• PROBLEM TO WORK ON
Copy out every line of the records where the string "full" occurs.

EXTRACTED MATERIAL START

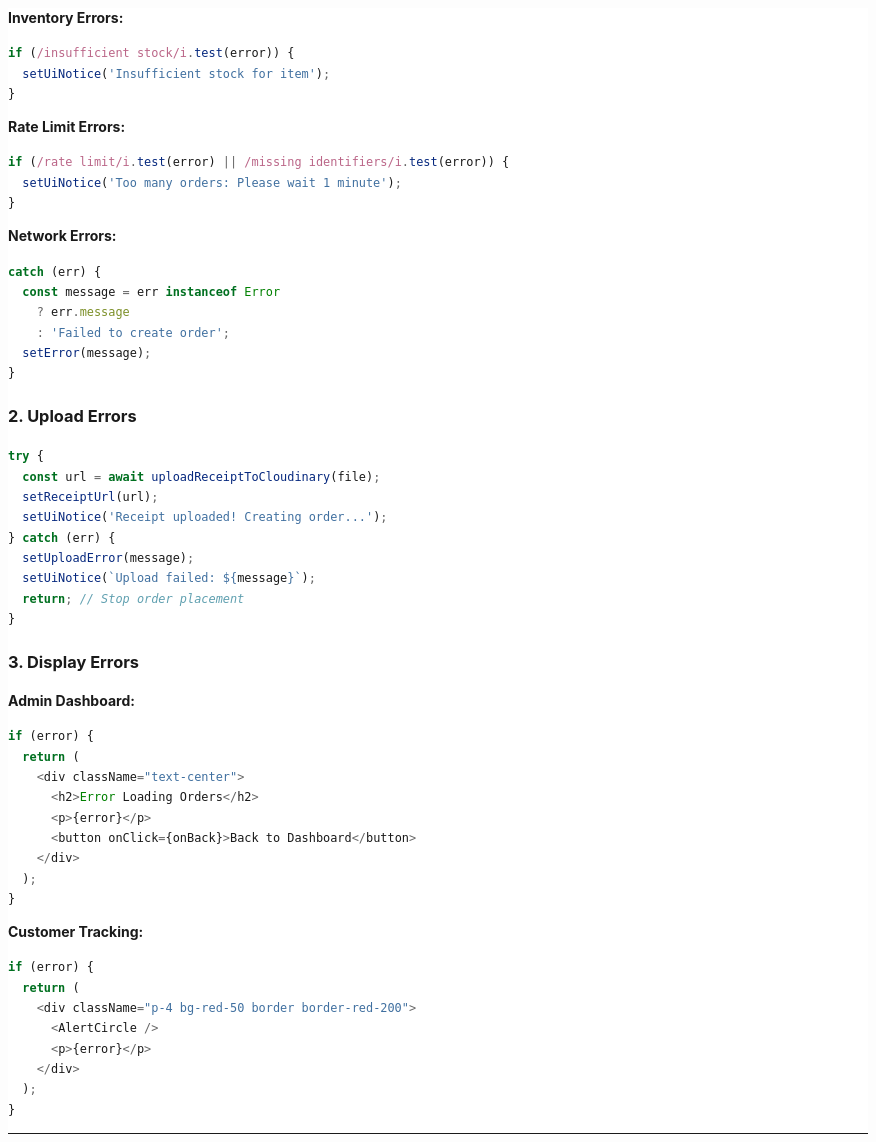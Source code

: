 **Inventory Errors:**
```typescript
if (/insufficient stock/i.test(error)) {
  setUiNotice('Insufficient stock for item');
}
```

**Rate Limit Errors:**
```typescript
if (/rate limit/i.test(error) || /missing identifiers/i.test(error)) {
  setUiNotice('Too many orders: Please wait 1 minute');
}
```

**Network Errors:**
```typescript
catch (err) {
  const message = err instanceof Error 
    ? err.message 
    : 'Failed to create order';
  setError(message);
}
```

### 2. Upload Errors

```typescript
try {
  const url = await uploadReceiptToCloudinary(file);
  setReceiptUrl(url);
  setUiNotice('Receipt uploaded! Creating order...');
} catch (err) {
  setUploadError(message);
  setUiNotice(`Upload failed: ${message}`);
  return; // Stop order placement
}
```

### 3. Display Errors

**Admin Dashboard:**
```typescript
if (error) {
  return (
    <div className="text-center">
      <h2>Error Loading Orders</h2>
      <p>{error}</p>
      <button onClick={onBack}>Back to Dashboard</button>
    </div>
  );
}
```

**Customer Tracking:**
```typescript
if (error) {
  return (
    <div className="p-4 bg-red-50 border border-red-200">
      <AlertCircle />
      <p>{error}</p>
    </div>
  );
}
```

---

EXTRACTED MATERIAL END
EXTRACTED MATERIAL START

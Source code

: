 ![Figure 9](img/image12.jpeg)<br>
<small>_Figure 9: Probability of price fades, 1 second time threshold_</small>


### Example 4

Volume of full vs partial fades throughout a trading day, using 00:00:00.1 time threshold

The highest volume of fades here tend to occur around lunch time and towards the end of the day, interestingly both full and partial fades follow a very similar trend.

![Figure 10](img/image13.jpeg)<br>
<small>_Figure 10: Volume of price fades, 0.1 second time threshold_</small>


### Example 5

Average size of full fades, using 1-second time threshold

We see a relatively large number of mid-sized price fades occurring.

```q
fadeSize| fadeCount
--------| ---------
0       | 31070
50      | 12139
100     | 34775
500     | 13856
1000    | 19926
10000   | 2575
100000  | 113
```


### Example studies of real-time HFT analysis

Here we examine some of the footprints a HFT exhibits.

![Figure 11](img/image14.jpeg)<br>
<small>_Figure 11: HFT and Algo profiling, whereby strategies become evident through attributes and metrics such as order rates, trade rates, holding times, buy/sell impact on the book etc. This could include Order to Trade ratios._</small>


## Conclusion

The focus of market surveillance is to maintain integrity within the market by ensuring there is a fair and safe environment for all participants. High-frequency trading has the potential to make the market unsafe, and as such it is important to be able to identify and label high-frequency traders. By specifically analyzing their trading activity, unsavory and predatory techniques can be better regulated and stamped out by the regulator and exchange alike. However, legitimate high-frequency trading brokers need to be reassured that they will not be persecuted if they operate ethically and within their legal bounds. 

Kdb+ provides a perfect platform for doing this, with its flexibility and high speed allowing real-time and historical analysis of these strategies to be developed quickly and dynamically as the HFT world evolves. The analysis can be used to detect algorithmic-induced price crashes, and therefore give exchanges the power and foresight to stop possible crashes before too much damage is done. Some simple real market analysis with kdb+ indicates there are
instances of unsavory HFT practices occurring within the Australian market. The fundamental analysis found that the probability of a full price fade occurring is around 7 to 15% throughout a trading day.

EXTRACTED MATERIAL END

• YOUR RESPONSE
Volume of full vs partial fades throughout a trading day, using 00:00:00.1 time threshold
The highest volume of fades here tend to occur around lunch time and towards the end of the day, interestingly both full and partial fades follow a very similar trend.
Average size of full fades, using 1-second time threshold
instances of unsavory HFT practices occurring within the Australian market. The fundamental analysis found that the probability of a full price fade occurring is around 7 to 15% throughout a trading day.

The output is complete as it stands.